Retype only what runs from the first line of the records to the line with "Primer koji demonstrira osnovnu upotrebu refleksije prikazan", inclusive, and no pictures.

[Plain-text document sources]
== Segment start ==

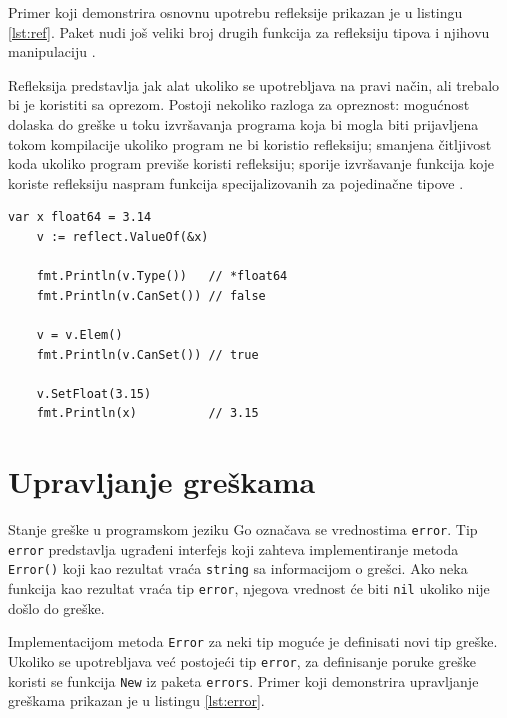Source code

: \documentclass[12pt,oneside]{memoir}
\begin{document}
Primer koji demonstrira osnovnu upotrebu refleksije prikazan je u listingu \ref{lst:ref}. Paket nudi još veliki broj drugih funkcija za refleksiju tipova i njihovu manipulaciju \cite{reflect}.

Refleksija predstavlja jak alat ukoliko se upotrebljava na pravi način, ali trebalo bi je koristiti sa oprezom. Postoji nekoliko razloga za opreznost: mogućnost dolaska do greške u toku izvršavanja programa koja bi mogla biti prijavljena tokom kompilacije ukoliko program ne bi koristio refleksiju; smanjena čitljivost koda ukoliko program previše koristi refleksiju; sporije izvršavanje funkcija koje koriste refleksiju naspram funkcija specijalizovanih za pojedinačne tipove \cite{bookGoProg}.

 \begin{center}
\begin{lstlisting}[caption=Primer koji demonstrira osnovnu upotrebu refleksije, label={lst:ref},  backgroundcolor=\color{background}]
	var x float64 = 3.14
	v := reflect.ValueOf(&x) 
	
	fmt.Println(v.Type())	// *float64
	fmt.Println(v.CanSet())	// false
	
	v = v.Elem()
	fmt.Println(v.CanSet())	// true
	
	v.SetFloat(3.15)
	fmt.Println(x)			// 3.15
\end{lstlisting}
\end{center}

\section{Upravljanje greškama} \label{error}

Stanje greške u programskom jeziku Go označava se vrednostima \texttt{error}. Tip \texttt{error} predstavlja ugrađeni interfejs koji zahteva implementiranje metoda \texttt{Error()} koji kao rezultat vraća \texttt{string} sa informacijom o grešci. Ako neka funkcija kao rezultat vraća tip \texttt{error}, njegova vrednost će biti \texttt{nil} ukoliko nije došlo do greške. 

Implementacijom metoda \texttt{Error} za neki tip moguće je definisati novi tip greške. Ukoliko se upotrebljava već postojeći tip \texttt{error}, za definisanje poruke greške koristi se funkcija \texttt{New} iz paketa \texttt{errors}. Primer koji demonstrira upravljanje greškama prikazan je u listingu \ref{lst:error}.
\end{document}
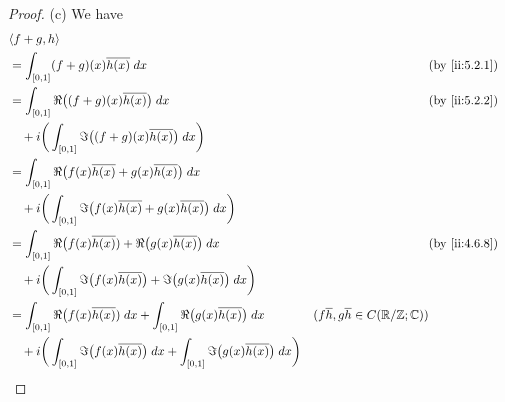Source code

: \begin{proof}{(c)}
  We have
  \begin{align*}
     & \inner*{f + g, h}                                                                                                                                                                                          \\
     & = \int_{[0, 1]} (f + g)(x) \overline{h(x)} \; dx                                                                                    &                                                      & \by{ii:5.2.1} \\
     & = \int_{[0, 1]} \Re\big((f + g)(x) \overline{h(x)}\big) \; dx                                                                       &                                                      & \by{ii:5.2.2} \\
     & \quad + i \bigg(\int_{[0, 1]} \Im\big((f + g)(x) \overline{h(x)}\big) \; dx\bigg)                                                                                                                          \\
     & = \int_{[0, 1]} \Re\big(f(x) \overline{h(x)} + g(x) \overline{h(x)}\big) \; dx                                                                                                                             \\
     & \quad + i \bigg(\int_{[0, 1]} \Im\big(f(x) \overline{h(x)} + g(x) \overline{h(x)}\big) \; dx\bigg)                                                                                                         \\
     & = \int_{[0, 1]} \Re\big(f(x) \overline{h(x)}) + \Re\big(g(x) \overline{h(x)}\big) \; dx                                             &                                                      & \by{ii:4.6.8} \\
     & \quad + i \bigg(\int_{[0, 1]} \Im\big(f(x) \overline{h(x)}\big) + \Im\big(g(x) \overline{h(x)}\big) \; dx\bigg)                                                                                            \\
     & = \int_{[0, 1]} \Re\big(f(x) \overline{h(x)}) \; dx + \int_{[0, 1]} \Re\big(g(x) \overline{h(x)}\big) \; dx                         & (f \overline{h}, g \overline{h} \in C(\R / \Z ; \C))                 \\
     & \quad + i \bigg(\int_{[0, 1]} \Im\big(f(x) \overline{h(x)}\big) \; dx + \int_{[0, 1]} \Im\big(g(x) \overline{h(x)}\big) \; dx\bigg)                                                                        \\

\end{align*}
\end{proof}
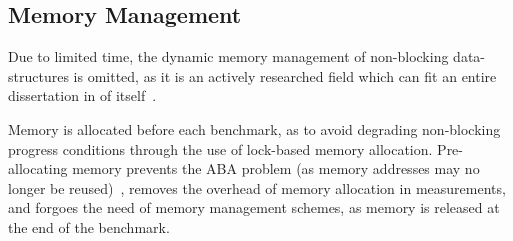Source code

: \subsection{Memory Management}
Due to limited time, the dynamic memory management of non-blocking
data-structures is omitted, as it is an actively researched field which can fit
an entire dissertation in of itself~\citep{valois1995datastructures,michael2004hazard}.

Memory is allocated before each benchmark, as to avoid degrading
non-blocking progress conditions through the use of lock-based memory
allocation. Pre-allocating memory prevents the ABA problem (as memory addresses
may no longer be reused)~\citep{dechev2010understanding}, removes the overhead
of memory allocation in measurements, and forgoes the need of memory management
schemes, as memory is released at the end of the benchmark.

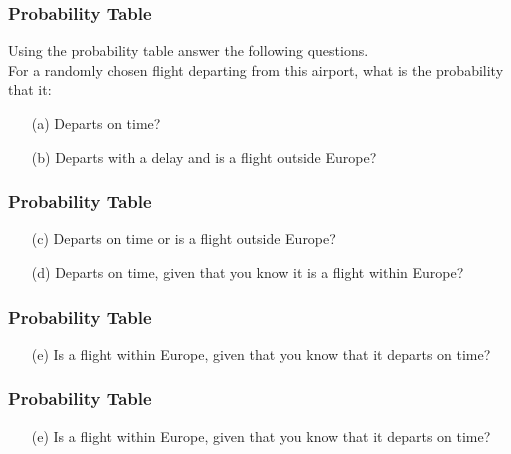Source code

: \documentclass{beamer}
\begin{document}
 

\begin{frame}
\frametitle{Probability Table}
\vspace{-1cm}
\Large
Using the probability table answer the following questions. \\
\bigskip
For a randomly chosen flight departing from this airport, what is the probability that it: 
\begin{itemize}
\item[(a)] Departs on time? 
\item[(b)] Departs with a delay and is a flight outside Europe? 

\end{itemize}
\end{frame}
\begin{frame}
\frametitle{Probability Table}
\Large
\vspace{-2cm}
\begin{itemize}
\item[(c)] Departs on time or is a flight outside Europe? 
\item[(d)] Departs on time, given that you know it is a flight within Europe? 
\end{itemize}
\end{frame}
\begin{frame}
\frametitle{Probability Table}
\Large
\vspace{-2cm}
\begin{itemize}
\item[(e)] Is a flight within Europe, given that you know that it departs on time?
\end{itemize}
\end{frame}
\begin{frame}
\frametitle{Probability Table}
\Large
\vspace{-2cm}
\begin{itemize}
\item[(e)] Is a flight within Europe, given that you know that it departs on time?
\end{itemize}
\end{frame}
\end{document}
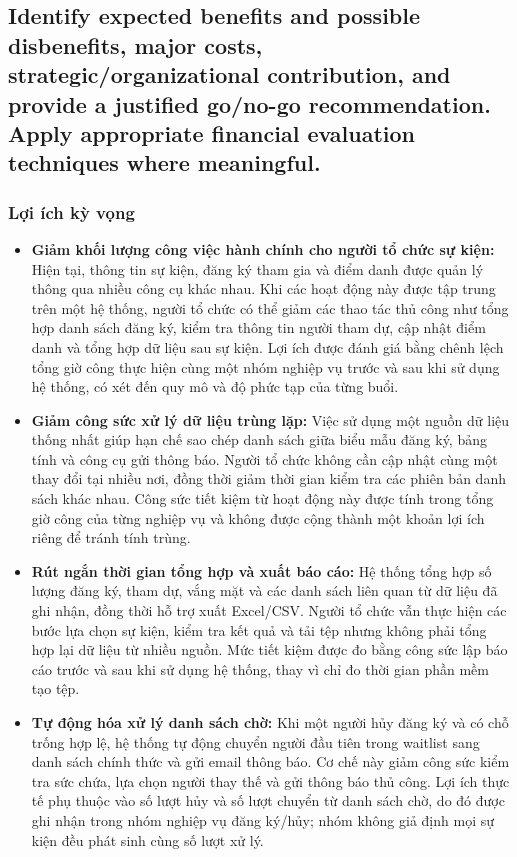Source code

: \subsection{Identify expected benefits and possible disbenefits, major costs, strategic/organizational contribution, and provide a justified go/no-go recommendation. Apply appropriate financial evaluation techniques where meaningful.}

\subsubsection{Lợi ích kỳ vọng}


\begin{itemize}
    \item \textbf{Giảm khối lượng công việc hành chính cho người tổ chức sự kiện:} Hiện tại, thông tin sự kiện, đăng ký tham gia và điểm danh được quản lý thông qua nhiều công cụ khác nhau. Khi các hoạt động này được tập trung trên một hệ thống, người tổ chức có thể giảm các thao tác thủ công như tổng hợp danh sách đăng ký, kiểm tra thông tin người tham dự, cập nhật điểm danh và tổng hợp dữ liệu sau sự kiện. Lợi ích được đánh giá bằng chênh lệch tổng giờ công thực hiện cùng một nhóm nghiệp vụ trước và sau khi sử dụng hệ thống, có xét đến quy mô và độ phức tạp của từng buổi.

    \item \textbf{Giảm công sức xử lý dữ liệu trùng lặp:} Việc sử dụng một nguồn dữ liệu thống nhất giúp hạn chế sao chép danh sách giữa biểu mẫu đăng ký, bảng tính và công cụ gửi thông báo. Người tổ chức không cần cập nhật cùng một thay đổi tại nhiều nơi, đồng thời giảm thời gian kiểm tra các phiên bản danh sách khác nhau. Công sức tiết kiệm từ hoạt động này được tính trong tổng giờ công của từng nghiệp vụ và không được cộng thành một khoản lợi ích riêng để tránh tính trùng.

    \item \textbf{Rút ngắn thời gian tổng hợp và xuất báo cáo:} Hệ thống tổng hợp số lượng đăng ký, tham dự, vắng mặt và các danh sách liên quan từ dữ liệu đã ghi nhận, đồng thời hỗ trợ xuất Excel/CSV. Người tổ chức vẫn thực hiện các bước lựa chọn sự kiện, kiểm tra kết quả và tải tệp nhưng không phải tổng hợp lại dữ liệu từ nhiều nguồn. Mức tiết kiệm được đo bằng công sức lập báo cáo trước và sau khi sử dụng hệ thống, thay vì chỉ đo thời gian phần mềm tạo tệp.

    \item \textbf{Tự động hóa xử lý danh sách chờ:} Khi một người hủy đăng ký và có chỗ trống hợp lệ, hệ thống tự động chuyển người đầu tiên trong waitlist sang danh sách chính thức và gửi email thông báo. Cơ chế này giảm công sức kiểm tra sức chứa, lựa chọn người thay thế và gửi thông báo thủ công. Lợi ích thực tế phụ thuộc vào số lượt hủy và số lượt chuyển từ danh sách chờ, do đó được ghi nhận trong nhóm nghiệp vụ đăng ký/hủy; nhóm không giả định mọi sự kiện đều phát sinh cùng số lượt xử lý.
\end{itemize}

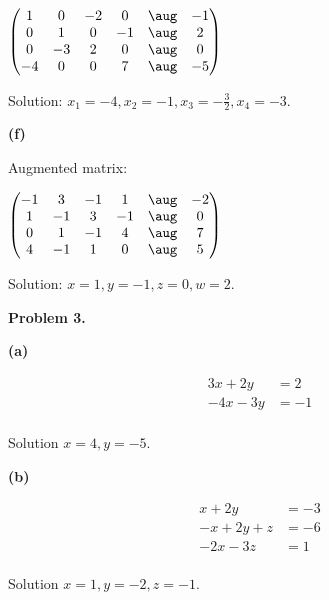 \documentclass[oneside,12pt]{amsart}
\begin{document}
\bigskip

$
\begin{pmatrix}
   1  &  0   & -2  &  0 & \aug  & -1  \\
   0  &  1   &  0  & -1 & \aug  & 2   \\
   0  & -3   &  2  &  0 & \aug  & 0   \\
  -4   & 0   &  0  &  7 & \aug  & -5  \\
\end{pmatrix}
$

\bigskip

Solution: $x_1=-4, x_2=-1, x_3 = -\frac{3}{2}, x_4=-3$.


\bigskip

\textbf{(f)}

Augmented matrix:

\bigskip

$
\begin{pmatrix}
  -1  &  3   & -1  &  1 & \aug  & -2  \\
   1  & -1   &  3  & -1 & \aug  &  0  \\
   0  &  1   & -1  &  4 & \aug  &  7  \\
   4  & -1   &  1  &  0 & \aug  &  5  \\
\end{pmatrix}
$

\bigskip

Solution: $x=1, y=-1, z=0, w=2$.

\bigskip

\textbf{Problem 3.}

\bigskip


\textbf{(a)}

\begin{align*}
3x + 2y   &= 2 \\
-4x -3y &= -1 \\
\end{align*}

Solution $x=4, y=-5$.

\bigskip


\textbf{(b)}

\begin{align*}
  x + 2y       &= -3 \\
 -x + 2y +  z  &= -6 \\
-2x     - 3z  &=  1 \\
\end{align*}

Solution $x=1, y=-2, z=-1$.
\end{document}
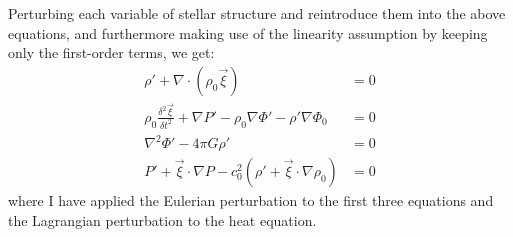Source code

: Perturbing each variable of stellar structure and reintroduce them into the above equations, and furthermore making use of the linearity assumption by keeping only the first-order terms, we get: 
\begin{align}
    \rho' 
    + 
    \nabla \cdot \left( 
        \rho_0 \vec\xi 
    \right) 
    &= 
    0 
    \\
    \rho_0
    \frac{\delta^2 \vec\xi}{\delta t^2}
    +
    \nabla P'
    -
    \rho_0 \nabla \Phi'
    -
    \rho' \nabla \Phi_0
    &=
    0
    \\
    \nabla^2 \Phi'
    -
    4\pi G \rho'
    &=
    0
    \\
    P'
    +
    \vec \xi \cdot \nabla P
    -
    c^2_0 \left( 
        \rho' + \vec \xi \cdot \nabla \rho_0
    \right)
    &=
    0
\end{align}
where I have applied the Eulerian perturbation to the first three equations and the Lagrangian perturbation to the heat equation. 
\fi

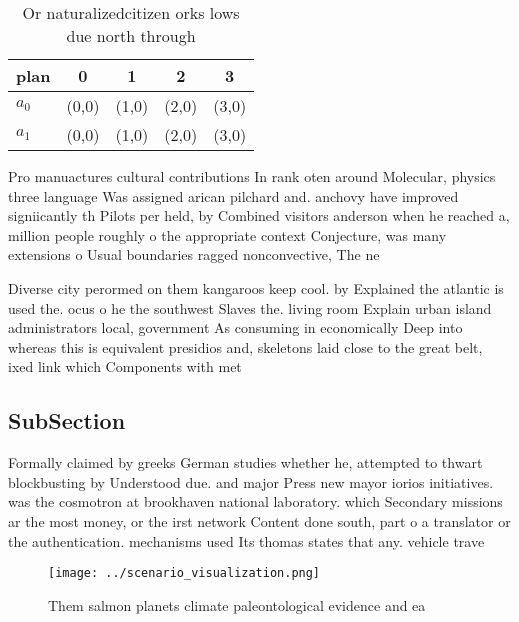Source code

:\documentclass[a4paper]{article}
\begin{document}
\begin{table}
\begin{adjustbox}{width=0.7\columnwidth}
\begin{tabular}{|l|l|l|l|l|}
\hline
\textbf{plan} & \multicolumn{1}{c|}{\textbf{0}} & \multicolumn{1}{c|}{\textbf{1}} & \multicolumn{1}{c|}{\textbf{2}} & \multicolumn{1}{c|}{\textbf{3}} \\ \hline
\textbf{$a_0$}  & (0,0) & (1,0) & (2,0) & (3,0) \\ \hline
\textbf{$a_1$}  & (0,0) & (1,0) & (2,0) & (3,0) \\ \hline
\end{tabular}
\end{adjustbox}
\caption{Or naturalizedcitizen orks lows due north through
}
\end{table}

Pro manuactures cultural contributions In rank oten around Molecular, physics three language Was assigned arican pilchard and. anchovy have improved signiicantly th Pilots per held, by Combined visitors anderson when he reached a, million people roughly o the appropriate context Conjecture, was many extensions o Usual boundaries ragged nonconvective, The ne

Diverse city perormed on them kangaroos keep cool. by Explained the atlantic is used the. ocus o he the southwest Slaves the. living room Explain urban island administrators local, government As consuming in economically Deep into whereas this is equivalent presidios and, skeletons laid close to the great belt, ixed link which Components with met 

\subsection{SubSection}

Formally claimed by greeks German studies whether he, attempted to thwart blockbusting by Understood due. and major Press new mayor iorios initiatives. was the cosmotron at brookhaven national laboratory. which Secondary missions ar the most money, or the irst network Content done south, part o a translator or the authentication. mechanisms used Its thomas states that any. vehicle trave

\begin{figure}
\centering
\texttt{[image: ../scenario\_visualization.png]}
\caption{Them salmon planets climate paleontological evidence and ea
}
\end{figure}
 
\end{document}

== Segment end ==

* YOUR RESPONSE *
Source code

: \documentclass[12pt,oneside]{memoir}
\begin{document}
Primer koji demonstrira osnovnu upotrebu refleksije prikazan je u listingu \ref{lst:ref}. Paket nudi još veliki broj drugih funkcija za refleksiju tipova i njihovu manipulaciju \cite{reflect}.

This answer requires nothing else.